- [Exercise objective]
Give the data again exactly, stopping after the "applications and JSON-based" line.

Records contained in a dataset
Content starts
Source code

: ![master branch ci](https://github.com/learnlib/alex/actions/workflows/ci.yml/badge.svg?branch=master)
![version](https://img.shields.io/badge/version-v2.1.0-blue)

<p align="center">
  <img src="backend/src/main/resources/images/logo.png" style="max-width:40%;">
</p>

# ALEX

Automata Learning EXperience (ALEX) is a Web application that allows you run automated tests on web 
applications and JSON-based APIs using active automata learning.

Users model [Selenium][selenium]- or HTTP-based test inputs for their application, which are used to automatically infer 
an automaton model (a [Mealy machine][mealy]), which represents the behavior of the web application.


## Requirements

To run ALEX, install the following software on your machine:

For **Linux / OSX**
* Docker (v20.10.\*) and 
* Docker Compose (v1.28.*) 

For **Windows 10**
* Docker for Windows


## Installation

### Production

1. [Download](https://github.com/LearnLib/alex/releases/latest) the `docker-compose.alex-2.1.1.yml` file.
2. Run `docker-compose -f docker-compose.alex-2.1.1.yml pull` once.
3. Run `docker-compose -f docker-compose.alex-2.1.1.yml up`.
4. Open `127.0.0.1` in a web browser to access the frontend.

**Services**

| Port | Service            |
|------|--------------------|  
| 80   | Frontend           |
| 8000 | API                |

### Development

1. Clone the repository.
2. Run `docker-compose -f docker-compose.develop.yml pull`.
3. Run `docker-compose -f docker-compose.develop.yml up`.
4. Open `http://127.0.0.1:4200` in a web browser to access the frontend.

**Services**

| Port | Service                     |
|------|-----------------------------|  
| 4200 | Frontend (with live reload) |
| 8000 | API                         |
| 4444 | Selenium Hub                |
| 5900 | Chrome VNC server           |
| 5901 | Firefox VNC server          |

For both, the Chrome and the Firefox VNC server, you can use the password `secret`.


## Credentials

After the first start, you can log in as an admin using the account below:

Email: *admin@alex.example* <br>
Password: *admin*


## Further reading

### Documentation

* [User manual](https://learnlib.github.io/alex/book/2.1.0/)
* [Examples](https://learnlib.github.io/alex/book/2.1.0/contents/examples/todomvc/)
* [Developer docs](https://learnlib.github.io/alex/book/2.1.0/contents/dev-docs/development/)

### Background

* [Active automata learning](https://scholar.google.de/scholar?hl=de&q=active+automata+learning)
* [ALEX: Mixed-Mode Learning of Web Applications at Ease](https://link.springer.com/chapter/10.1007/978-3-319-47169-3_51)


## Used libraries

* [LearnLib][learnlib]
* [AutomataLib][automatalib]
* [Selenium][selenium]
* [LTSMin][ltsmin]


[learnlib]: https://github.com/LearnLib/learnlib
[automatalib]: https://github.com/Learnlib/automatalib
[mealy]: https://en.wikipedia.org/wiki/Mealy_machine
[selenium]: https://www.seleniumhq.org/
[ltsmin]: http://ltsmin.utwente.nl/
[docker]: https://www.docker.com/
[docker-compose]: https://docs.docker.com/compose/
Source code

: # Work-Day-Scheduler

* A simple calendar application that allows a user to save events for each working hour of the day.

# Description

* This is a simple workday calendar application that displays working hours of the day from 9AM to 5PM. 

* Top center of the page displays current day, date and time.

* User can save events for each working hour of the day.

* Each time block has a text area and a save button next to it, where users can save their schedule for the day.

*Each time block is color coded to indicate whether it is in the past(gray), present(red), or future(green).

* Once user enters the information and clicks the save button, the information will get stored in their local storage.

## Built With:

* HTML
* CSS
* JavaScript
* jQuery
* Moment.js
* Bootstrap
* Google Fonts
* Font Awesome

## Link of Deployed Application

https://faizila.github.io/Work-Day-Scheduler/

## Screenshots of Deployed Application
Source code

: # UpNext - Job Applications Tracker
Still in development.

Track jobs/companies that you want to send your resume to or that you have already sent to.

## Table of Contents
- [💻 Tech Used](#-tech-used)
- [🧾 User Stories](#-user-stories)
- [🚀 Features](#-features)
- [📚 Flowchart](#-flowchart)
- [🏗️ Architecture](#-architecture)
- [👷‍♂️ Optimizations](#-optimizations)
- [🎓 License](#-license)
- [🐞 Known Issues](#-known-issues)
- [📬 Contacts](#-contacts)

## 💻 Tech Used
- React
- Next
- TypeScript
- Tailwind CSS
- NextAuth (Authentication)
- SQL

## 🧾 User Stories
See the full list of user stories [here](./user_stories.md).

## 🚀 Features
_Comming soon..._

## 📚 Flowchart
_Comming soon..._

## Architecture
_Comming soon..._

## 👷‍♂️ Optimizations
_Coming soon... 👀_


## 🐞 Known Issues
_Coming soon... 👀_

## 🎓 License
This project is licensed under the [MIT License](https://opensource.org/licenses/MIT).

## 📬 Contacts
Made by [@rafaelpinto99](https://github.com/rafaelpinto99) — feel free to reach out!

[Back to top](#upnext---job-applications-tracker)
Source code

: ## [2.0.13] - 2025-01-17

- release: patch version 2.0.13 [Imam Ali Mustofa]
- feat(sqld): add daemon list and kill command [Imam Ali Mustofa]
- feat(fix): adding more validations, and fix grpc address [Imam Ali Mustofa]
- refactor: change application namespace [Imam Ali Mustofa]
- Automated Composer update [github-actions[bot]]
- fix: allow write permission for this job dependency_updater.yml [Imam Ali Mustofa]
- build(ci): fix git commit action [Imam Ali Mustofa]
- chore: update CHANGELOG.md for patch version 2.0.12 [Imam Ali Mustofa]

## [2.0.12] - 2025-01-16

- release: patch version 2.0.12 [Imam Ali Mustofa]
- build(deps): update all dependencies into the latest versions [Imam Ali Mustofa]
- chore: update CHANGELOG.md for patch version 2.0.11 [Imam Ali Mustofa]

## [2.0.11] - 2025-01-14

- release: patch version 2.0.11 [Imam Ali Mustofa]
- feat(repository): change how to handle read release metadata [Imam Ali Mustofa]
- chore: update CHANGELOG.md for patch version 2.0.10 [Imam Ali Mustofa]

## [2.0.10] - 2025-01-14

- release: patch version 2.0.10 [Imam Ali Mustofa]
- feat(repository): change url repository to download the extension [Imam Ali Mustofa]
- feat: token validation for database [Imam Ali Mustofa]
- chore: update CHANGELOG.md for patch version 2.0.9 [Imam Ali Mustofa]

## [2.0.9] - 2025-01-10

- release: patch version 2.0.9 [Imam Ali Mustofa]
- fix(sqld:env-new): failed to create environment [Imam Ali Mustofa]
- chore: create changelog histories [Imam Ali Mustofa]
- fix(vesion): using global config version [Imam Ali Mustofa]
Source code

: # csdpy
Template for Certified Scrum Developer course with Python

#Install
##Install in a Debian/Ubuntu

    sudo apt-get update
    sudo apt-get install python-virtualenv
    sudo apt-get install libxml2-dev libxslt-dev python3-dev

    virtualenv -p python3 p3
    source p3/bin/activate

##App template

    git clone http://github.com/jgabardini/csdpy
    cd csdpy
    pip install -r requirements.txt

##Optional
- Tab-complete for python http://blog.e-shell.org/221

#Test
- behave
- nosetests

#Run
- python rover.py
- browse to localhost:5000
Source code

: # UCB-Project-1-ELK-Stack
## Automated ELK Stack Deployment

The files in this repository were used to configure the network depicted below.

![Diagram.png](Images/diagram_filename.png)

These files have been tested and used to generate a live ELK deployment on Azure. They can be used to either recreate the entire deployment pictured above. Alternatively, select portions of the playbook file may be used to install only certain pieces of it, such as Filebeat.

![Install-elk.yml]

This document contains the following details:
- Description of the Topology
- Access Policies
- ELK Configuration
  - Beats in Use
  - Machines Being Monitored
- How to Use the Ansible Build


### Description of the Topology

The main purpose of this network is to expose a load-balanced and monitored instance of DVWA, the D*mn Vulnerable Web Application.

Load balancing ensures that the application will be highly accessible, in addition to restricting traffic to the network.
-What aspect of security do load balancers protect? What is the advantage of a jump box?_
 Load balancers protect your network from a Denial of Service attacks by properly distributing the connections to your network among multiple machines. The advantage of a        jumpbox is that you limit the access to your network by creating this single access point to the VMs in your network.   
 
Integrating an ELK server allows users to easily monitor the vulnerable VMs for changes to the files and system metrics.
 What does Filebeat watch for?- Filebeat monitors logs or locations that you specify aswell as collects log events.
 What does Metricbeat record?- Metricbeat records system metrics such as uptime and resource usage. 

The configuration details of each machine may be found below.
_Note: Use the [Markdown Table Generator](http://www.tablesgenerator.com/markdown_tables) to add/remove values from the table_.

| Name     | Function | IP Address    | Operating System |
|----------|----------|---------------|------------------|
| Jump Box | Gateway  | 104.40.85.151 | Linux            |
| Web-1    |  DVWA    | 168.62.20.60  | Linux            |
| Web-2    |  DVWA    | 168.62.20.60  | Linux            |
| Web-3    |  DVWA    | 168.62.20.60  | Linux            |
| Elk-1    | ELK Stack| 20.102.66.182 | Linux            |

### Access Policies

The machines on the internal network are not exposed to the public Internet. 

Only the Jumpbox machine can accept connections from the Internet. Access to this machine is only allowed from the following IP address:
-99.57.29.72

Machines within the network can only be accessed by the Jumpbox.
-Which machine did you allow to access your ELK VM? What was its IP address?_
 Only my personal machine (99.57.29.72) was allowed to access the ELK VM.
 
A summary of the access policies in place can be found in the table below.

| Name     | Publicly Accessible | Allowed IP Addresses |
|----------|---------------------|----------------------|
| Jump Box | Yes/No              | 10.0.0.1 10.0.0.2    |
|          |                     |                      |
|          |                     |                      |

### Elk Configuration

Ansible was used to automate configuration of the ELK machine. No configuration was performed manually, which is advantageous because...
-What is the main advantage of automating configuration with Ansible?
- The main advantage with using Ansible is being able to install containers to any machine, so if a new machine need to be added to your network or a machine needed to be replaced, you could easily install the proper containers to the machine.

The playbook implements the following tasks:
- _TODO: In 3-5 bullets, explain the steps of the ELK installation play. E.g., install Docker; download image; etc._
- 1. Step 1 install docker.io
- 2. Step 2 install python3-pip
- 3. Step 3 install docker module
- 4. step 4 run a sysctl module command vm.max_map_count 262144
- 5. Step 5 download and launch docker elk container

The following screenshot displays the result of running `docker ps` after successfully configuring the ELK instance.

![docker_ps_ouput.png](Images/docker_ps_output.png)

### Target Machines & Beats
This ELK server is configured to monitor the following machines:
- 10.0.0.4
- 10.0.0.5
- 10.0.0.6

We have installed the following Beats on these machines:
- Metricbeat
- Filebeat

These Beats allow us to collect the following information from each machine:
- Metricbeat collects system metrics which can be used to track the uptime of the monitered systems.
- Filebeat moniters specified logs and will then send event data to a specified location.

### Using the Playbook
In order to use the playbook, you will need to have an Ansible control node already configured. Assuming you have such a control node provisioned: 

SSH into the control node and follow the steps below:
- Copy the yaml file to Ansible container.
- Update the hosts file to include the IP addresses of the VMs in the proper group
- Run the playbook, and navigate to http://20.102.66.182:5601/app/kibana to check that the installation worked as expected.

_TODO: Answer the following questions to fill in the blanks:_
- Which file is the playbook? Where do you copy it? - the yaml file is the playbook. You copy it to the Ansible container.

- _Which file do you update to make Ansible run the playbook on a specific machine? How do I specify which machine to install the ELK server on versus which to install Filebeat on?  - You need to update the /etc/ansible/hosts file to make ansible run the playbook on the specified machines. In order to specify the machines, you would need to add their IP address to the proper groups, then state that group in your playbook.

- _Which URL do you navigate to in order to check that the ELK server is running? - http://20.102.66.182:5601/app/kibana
Content ends
- [Result for this task]
Source code

: ![master branch ci](https://github.com/learnlib/alex/actions/workflows/ci.yml/badge.svg?branch=master)
![version](https://img.shields.io/badge/version-v2.1.0-blue)

<p align="center">
  <img src="backend/src/main/resources/images/logo.png" style="max-width:40%;">
</p>

# ALEX

Automata Learning EXperience (ALEX) is a Web application that allows you run automated tests on web 
applications and JSON-based APIs using active automata learning.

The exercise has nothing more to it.